If you think back to when I told you about how I started with The Decemberists you’ll maybe recall the prompt was hearing a friend at an open mic night play “Don’t Carry It All” and here it is, track 1 side 1. If acoustic guitars can hammer in at the start then these acoustic guitars do just that in tandem with a wailing Harmonica and a song about community collaboration and the coming of spring. “Calamity Song” and “Down By the Water” are the closest we get to prime REM and the latter includes the delicious lyric “All dolled up in gabardine, The lash-flashing Leda Of Pier Nineteen” (where Leda sounds like leader but is actually a mythical Spartan Queen). The two seasonal songs “January Hymn” and “June Hymn” are beautiful acoustic ballads with “June Hymn” being one of my very favourite Decemberists songs. We also have a song about the futility of war and a hillbilly hoedown in “Rox In The Box”. Final song “Dear Avery” see guitarist Chris Funk let loose on pedal steel to wonderful effect.
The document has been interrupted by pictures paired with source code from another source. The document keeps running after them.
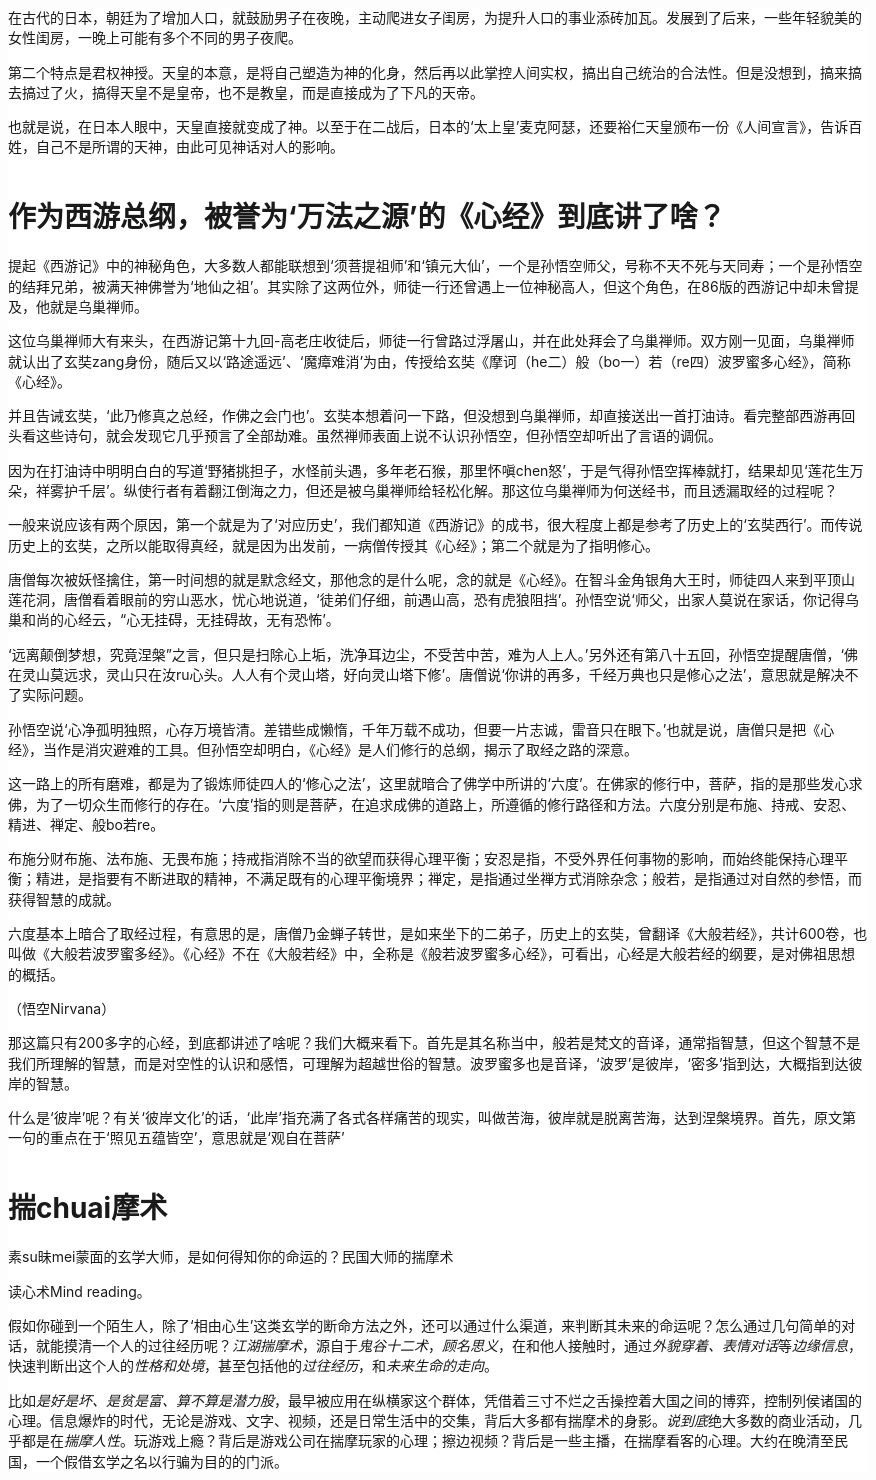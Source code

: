 在古代的日本，朝廷为了增加人口，就鼓励男子在夜晚，主动爬进女子闺房，为提升人口的事业添砖加瓦。发展到了后来，一些年轻貌美的女性闺房，一晚上可能有多个不同的男子夜爬。

第二个特点是君权神授。天皇的本意，是将自己塑造为神的化身，然后再以此掌控人间实权，搞出自己统治的合法性。但是没想到，搞来搞去搞过了火，搞得天皇不是皇帝，也不是教皇，而是直接成为了下凡的天帝。

也就是说，在日本人眼中，天皇直接就变成了神。以至于在二战后，日本的‘太上皇’麦克阿瑟，还要裕仁天皇颁布一份《人间宣言》，告诉百姓，自己不是所谓的天神，由此可见神话对人的影响。

# 作为西游总纲，被誉为‘万法之源’的《心经》到底讲了啥？

提起《西游记》中的神秘角色，大多数人都能联想到‘须菩提祖师’和‘镇元大仙’，一个是孙悟空师父，号称不天不死与天同寿；一个是孙悟空的结拜兄弟，被满天神佛誉为‘地仙之祖’。其实除了这两位外，师徒一行还曾遇上一位神秘高人，但这个角色，在86版的西游记中却未曾提及，他就是乌巢禅师。

这位乌巢禅师大有来头，在西游记第十九回-高老庄收徒后，师徒一行曾路过浮屠山，并在此处拜会了乌巢禅师。双方刚一见面，乌巢禅师就认出了玄奘zang身份，随后又以‘路途遥远’、‘魔瘴难消’为由，传授给玄奘《摩诃（he二）般（bo一）若（re四）波罗蜜多心经》，简称《心经》。

并且告诫玄奘，‘此乃修真之总经，作佛之会门也’。玄奘本想着问一下路，但没想到乌巢禅师，却直接送出一首打油诗。看完整部西游再回头看这些诗句，就会发现它几乎预言了全部劫难。虽然禅师表面上说不认识孙悟空，但孙悟空却听出了言语的调侃。

因为在打油诗中明明白白的写道‘野猪挑担子，水怪前头遇，多年老石猴，那里怀嗔chen怒’，于是气得孙悟空挥棒就打，结果却见‘莲花生万朵，祥雾护千层’。纵使行者有着翻江倒海之力，但还是被乌巢禅师给轻松化解。那这位乌巢禅师为何送经书，而且透漏取经的过程呢？

一般来说应该有两个原因，第一个就是为了‘对应历史’，我们都知道《西游记》的成书，很大程度上都是参考了历史上的‘玄奘西行’。而传说历史上的玄奘，之所以能取得真经，就是因为出发前，一病僧传授其《心经》；第二个就是为了指明修心。

唐僧每次被妖怪擒住，第一时间想的就是默念经文，那他念的是什么呢，念的就是《心经》。在智斗金角银角大王时，师徒四人来到平顶山莲花洞，唐僧看着眼前的穷山恶水，忧心地说道，‘徒弟们仔细，前遇山高，恐有虎狼阻挡’。孙悟空说‘师父，出家人莫说在家话，你记得乌巢和尚的心经云，“心无挂碍，无挂碍故，无有恐怖’。

‘远离颠倒梦想，究竟涅槃”之言，但只是扫除心上垢，洗净耳边尘，不受苦中苦，难为人上人。’另外还有第八十五回，孙悟空提醒唐僧，‘佛在灵山莫远求，灵山只在汝ru心头。人人有个灵山塔，好向灵山塔下修’。唐僧说‘你讲的再多，千经万典也只是修心之法’，意思就是解决不了实际问题。

孙悟空说‘心净孤明独照，心存万境皆清。差错些成懒惰，千年万载不成功，但要一片志诚，雷音只在眼下。’也就是说，唐僧只是把《心经》，当作是消灾避难的工具。但孙悟空却明白，《心经》是人们修行的总纲，揭示了取经之路的深意。

这一路上的所有磨难，都是为了锻炼师徒四人的‘修心之法’，这里就暗合了佛学中所讲的‘六度’。在佛家的修行中，菩萨，指的是那些发心求佛，为了一切众生而修行的存在。‘六度’指的则是菩萨，在追求成佛的道路上，所遵循的修行路径和方法。六度分别是布施、持戒、安忍、精进、禅定、般bo若re。

布施分财布施、法布施、无畏布施；持戒指消除不当的欲望而获得心理平衡；安忍是指，不受外界任何事物的影响，而始终能保持心理平衡；精进，是指要有不断进取的精神，不满足既有的心理平衡境界；禅定，是指通过坐禅方式消除杂念；般若，是指通过对自然的参悟，而获得智慧的成就。

六度基本上暗合了取经过程，有意思的是，唐僧乃金蝉子转世，是如来坐下的二弟子，历史上的玄奘，曾翻译《大般若经》，共计600卷，也叫做《大般若波罗蜜多经》。《心经》不在《大般若经》中，全称是《般若波罗蜜多心经》，可看出，心经是大般若经的纲要，是对佛祖思想的概括。

（悟空Nirvana）

那这篇只有200多字的心经，到底都讲述了啥呢？我们大概来看下。首先是其名称当中，般若是梵文的音译，通常指智慧，但这个智慧不是我们所理解的智慧，而是对空性的认识和感悟，可理解为超越世俗的智慧。波罗蜜多也是音译，‘波罗’是彼岸，‘密多’指到达，大概指到达彼岸的智慧。

什么是‘彼岸’呢？有关‘彼岸文化’的话，‘此岸’指充满了各式各样痛苦的现实，叫做苦海，彼岸就是脱离苦海，达到涅槃境界。首先，原文第一句的重点在于‘照见五蕴皆空’，意思就是‘观自在菩萨’

# 揣chuai摩术

素su昧mei蒙面的玄学大师，是如何得知你的命运的？民国大师的揣摩术

读心术Mind reading。

假如你碰到一个陌生人，除了‘相由心生’这类玄学的断命方法之外，还可以通过什么渠道，来判断其未来的命运呢？怎么通过几句简单的对话，就能摸清一个人的过往经历呢？*江湖揣摩术*，源自于*鬼谷十二术*，*顾名思义*，在和他人接触时，通过*外貌穿着、表情对话*等*边缘信息*，快速判断出这个人的*性格和处境*，甚至包括他的*过往经历*，和*未来生命的走向*。

比如*是好是坏、是贫是富、算不算是潜力股*，最早被应用在纵横家这个群体，凭借着三寸不烂之舌操控着大国之间的博弈，控制列侯诸国的心理。信息爆炸的时代，无论是游戏、文字、视频，还是日常生活中的交集，背后大多都有揣摩术的身影。*说到底*绝大多数的商业活动，几乎都是在*揣摩人性*。玩游戏上瘾？背后是游戏公司在揣摩玩家的心理；擦边视频？背后是一些主播，在揣摩看客的心理。大约在晚清至民国，一个假借玄学之名以行骗为目的的门派。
We do need to make mention of some dictionary/encyclodedia moments on “The King Is Dead”…Trillium is a group of flowering plants including toadshade, birthroot, and wood lily; there is mention of Hetty Green once known as the Queen of Wall Street; Ambien, a prescription sleeping pill; and my favourite Panoply, being an impressive or extensive collection…educational as ever.
The longform storytelling songs have been ditched for this album, it’s a very tight, concise and confident record of American folk/pop. Alongside “The Crane Wife” and “Picaresque” this is a great starting point for a Decemberists newbie.